Project Shiphunt “is focused solely on Thunder Bay and very specifically with five exceptional young people who were tasked with searching for shipwrecks,” said James Delgado, director of the NOAA’s Director of Maritime Heritage.

“The area around Thunder Bay is a bad spot in the road when it comes to shipwrecks,” said Delgado, who before joining NOAA last year was president and CEO of the Institute of Nautical Archaeology. “The Lakes were highways of commerce, trade and immigration between the 1830s and the 1930s, and hundreds of ships were lost there because of fogs, collisions, fires and storms. More than 100 shipwrecks have been found within the Thunder Bay Marine Sanctuary, and more than 100 ships have yet to be found that historical records suggest should be out there.”

After winning a Sony-Intel contest, Delgado said the Saginaw Arthur Hill students “have been equipped with historical information and given access to a team of scientists with NOAA… to survey the bottom of the lake with multibeam and side scanning sonar, and if a target is found, drop down with either divers or a robot on a tether to investigate.”

Also, Delgado said, “Sony is providing them the equipment with which to search, working with Intel … Vaio laptops and Sony cameras on the research ship Laurentian.”

Delgado noted with a chuckle that “when I got started in this field 33 years ago we did all this by hand.”

Delgado said the students “have seen ships down there. The question of what those ships are and who they represent remains to be resolved … They started within the sanctuary, then moved to areas outside sanctuary where a number of vessels were known to have come to grief.”

“It’s an experience every kid should have,” said student team member Cody Frost about Project Shiphunt.  “It shows me that a 17 year-old from Saginaw can make a difference.”

The sanctuary off Alpena protects one of the nation’s most historically significant collections of shipwrecks.

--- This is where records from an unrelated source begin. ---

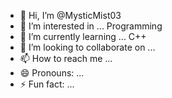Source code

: - 👋 Hi, I’m @MysticMist03
- 👀 I’m interested in ... Programming
- 🌱 I’m currently learning ... C++
- 💞️ I’m looking to collaborate on ...
- 📫 How to reach me ...
- 😄 Pronouns: ...
- ⚡ Fun fact: ...

<!---
MysticMist03/MysticMist03 is a ✨ special ✨ repository because its `README.md` (this file) appears on your GitHub profile.
You can click the Preview link to take a look at your changes.
--->
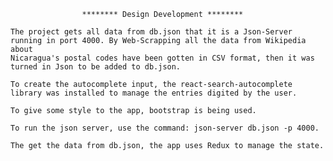 
					******** Design Development ********

	The project gets all data from db.json that it is a Json-Server running in port 4000. By Web-Scrapping all the data from Wikipedia about
	Nicaragua's postal codes have been gotten in CSV format, then it was turned in Json to be added to db.json.
	
	To create the autocomplete input, the react-search-autocomplete library was installed to manage the entries digited by the user.
	
	To give some style to the app, bootstrap is being used.
	
	To run the json server, use the command: json-server db.json -p 4000.

	The get the data from db.json, the app uses Redux to manage the state.
	
	
	
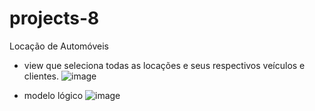 # projects-8
Locação de Automóveis

- view que seleciona todas as locações e seus respectivos veículos e clientes.
  ![image](https://github.com/thsmaciel/projects-8/assets/166454421/6ebcf992-c3a8-4d78-8344-fcce1d47f425)

- modelo lógico
![image](https://github.com/thsmaciel/projects-8/assets/166454421/7899d2dd-e709-4300-89b1-8a290326f2a0)


  

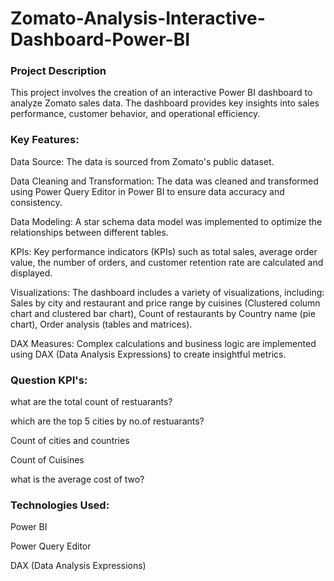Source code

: 
# Zomato-Analysis-Interactive-Dashboard-Power-BI 
### Project Description
This project involves the creation of an interactive Power BI dashboard to analyze Zomato sales data. The dashboard provides key insights into sales performance, customer behavior, and operational efficiency.
### Key Features:
Data Source: The data is sourced from Zomato's public dataset.

Data Cleaning and Transformation: The data was cleaned and transformed using Power Query Editor in Power BI to ensure data accuracy and consistency.

Data Modeling: A star schema data model was implemented to optimize the relationships between different tables.

KPIs: Key performance indicators (KPIs) such as total sales, average order value, the number of orders, and customer retention rate are calculated and displayed.

Visualizations: The dashboard includes a variety of visualizations, including:
Sales by city and restaurant and price range by cuisines (Clustered column chart and clustered bar chart),
Count of restaurants by Country name (pie chart),
Order analysis (tables and matrices).

DAX Measures: Complex calculations and business logic are implemented using DAX (Data Analysis Expressions) to create insightful metrics.
### Question KPI's:
what are the total count of restuarants?

which are the top 5 cities by no.of restuarants?

Count of cities and countries

Count of Cuisines

what is the average cost of two?
### Technologies Used:
Power BI

Power Query Editor

DAX (Data Analysis Expressions)
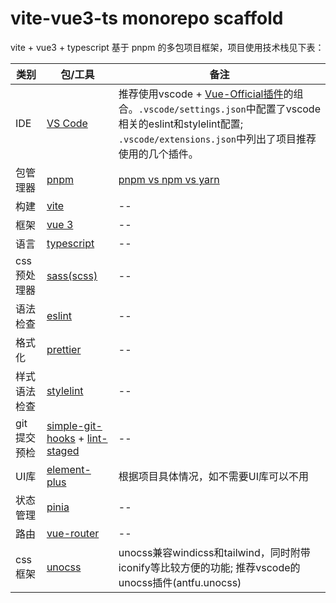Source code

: # vite-vue3-ts monorepo scaffold

vite + vue3 + typescript 基于 pnpm 的多包项目框架，项目使用技术栈见下表：

<!-- prettier-ignore-start -->

| 类别 | 包/工具 | 备注 |
| --- | ------ | ---- |
|IDE|[VS Code](https://code.visualstudio.com/)| 推荐使用vscode + [Vue-Official插件](https://marketplace.visualstudio.com/items?itemName=Vue.volar)的组合。`.vscode/settings.json`中配置了vscode相关的eslint和stylelint配置; `.vscode/extensions.json`中列出了项目推荐使用的几个插件。 |
|包管理器|[pnpm](https://pnpm.io/zh/)| [pnpm vs npm vs yarn](https://zhuanlan.zhihu.com/p/542738352) |
|构建|[vite](https://cn.vitejs.dev/)| -- |
|框架|[vue 3](https://cn.vuejs.org/)| -- |
|语言|[typescript](https://www.typescriptlang.org/zh/)| -- |
|css预处理器|[sass(scss)](https://sass-lang.com/)| -- |
|语法检查|[eslint](https://eslint.org/)| -- |
|格式化|[prettier](https://prettier.io/)| -- |
|样式语法检查|[stylelint](https://stylelint.io/)| -- |
|git提交预检|[simple-git-hooks](https://github.com/toplenboren/simple-git-hooks) + [lint-staged](https://github.com/okonet/lint-staged)| -- |
|UI库|[element-plus](https://element-plus.gitee.io/zh-CN/)| 根据项目具体情况，如不需要UI库可以不用 |
|状态管理|[pinia](https://pinia.vuejs.org/zh/)| -- |
|路由|[vue-router](https://router.vuejs.org/zh/index.html)| -- |
|css框架|[unocss](https://github.com/unocss/unocss)| unocss兼容windicss和tailwind，同时附带iconify等比较方便的功能; 推荐vscode的unocss插件(antfu.unocss) |

<!-- prettier-ignore-end -->
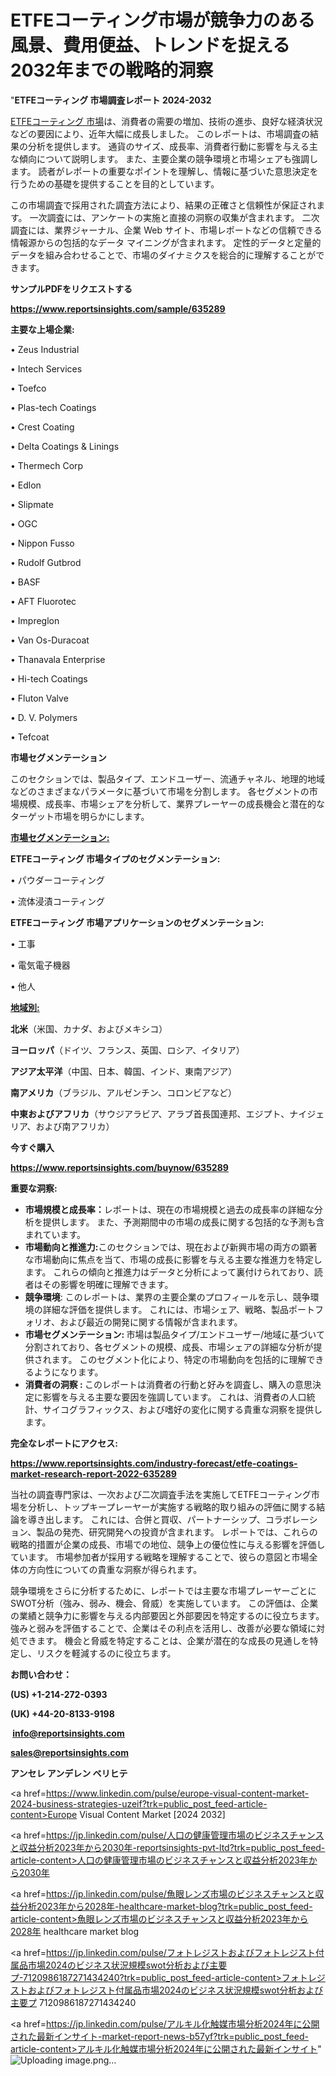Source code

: # ETFEコーティング市場が競争力のある風景、費用便益、トレンドを捉える2032年までの戦略的洞察

"<strong>ETFEコーティング 市場調査レポート 2024-2032</strong>

<a href=https://www.reportsinsights.com/sample/635289>ETFEコーティング 市場</a>は、消費者の需要の増加、技術の進歩、良好な経済状況などの要因により、近年大幅に成長しました。 このレポートは、市場調査の結果の分析を提供します。 通貨のサイズ、成長率、消費者行動に影響を与える主な傾向について説明します。 また、主要企業の競争環境と市場シェアも強調します。 読者がレポートの重要なポイントを理解し、情報に基づいた意思決定を行うための基礎を提供することを目的としています。

この市場調査で採用された調査方法により、結果の正確さと信頼性が保証されます。 一次調査には、アンケートの実施と直接の洞察の収集が含まれます。 二次調査には、業界ジャーナル、企業 Web サイト、市場レポートなどの信頼できる情報源からの包括的なデータ マイニングが含まれます。 定性的データと定量的データを組み合わせることで、市場のダイナミクスを総合的に理解することができます。

<strong><b>サンプルPDFをリクエストする</b></strong>

<a href=https://www.reportsinsights.com/sample/635289><strong><u>https://www.reportsinsights.com/sample/635289</u></strong></a>

<strong>主要な上場企業:</strong>

• Zeus Industrial

• Intech Services

• Toefco

• Plas-tech Coatings

• Crest Coating

• Delta Coatings & Linings

• Thermech Corp

• Edlon

• Slipmate

• OGC

• Nippon Fusso

• Rudolf Gutbrod

• BASF

• AFT Fluorotec

• Impreglon

• Van Os-Duracoat

• Thanavala Enterprise

• Hi-tech Coatings

• Fluton Valve

• D. V. Polymers

• Tefcoat

<strong>市場セグメンテーション</strong>

このセクションでは、製品タイプ、エンドユーザー、流通チャネル、地理的地域などのさまざまなパラメータに基づいて市場を分割します。 各セグメントの市場規模、成長率、市場シェアを分析して、業界プレーヤーの成長機会と潜在的なターゲット市場を明らかにします。

<strong><u>市場セグメンテーション</u></strong><strong><u>:</u></strong>

<strong>ETFEコーティング 市場タイプのセグメンテーション:</strong>

• パウダーコーティング

• 流体浸漬コーティング

<strong>ETFEコーティング 市場アプリケーションのセグメンテーション:</strong>

• 工事

• 電気電子機器

• 他人

<strong><u>地域別</u></strong><strong><u>:</u></strong>

<strong>北米</strong>（米国、カナダ、およびメキシコ）

<strong>ヨーロッパ</strong>（ドイツ、フランス、英国、ロシア、イタリア）

<strong>アジア太平洋</strong>（中国、日本、韓国、インド、東南アジア）

<strong>南アメリカ</strong>（ブラジル、アルゼンチン、コロンビアなど）

<strong>中東およびアフリカ</strong>（サウジアラビア、アラブ首長国連邦、エジプト、ナイジェリア、および南アフリカ）

<strong>今すぐ購入</strong>

<a href=https://www.reportsinsights.com/buynow/635289><strong><u>https://www.reportsinsights.com/buynow/635289</u></strong></a>

<strong>重要な洞察:</strong>
<ul>
  <li><strong>市場規模と成長率：</strong>レポートは、現在の市場規模と過去の成長率の詳細な分析を提供します。 また、予測期間中の市場の成長に関する包括的な予測も含まれています。</li>
  <li><strong>市場動向と推進力:</strong>このセクションでは、現在および新興市場の両方の顕著な市場動向に焦点を当て、市場の成長に影響を与える主要な推進力を特定します。 これらの傾向と推進力はデータと分析によって裏付けられており、読者はその影響を明確に理解できます。</li>
  <li><strong>競争環境</strong>: このレポートは、業界の主要企業のプロフィールを示し、競争環境の詳細な評価を提供します。 これには、市場シェア、戦略、製品ポートフォリオ、および最近の開発に関する情報が含まれます。</li>
  <li><strong>市場セグメンテーション: </strong>市場は製品タイプ/エンドユーザー/地域に基づいて分割されており、各セグメントの規模、成長、市場シェアの詳細な分析が提供されます。 このセグメント化により、特定の市場動向を包括的に理解できるようになります。</li>
  <li><strong>消費者の洞察 : </strong>このレポートは消費者の行動と好みを調査し、購入の意思決定に影響を与える主要な要因を強調しています。 これは、消費者の人口統計、サイコグラフィックス、および嗜好の変化に関する貴重な洞察を提供します。</li>
</ul>
<strong>完全なレポートにアクセス:</strong>

<a href=https://www.reportsinsights.com/industry-forecast/etfe-coatings-market-research-report-2022-635289><strong><u><b>https://www.reportsinsights.com/industry-forecast/etfe-coatings-market-research-report-2022-635289</b></u></strong></a>

当社の調査専門家は、一次および二次調査手法を実施してETFEコーティング市場を分析し、トップキープレーヤーが実施する戦略的取り組みの評価に関する結論を導き出します。 これには、合併と買収、パートナーシップ、コラボレーション、製品の発売、研究開発への投資が含まれます。 レポートでは、これらの戦略的措置が企業の成長、市場での地位、競争上の優位性に与える影響を評価しています。 市場参加者が採用する戦略を理解することで、彼らの意図と市場全体の方向性についての貴重な洞察が得られます。

競争環境をさらに分析するために、レポートでは主要な市場プレーヤーごとにSWOT分析（強み、弱み、機会、脅威）を実施しています。 この評価は、企業の業績と競争力に影響を与える内部要因と外部要因を特定するのに役立ちます。 強みと弱みを評価することで、企業はその利点を活用し、改善が必要な領域に対処できます。 機会と脅威を特定することは、企業が潜在的な成長の見通しを特定し、リスクを軽減するのに役立ちます。

<strong>お問い合わせ：</strong>

<strong>(US) +1-214-272-0393</strong>

<strong>(UK) +44-20-8133-9198</strong>

<strong> </strong><a href=info@reportsinsights.com><strong><u>info@reportsinsights.com</u></strong></a>

<a href=sales@reportsinsights.com><strong><u>sales@reportsinsights.com</u></strong></a>

<strong>アンセレ アンデレン ベリヒテ</strong>

<a href=https://www.linkedin.com/pulse/europe-visual-content-market-2024-business-strategies-uzeif?trk=public_post_feed-article-content>Europe Visual Content Market [2024 2032]</a>

<a href=https://jp.linkedin.com/pulse/人口の健康管理市場のビジネスチャンスと収益分析2023年から2030年-reportsinsights-pvt-ltd?trk=public_post_feed-article-content>人口の健康管理市場のビジネスチャンスと収益分析2023年から2030年</a>

<a href=https://jp.linkedin.com/pulse/魚眼レンズ市場のビジネスチャンスと収益分析2023年から2028年-healthcare-market-blog?trk=public_post_feed-article-content>魚眼レンズ市場のビジネスチャンスと収益分析2023年から2028年 healthcare market blog</a>

<a href=https://jp.linkedin.com/pulse/フォトレジストおよびフォトレジスト付属品市場2024のビジネス状況規模swot分析および主要プ-7120986187271434240?trk=public_post_feed-article-content>フォトレジストおよびフォトレジスト付属品市場2024のビジネス状況規模swot分析および主要プ 7120986187271434240</a>

<a href=https://jp.linkedin.com/pulse/アルキル化触媒市場分析2024年に公開された最新インサイト-market-report-news-b57yf?trk=public_post_feed-article-content>アルキル化触媒市場分析2024年に公開された最新インサイト</a>"
![Uploading image.png…]()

According to sanctuary superintendent Jeff Gray, the project is an exciting opportunity to explore and better understand the Great Lakes.

“This research will help us protect the Great Lakes and their rich history for future generations,” Gray said. “It is also an extraordinary opportunity to inspire the next generation of explorers and introduce them to technology and experiences that could shape their futures.”

Sony and Intel are joint sponsors of the project and donated Sony Vaio laptops powered by second-generation Intel Core processors to the team. The team used  their Vaios to collect and process the incredible amounts of data that will help them make a 3-D map of the lake floor.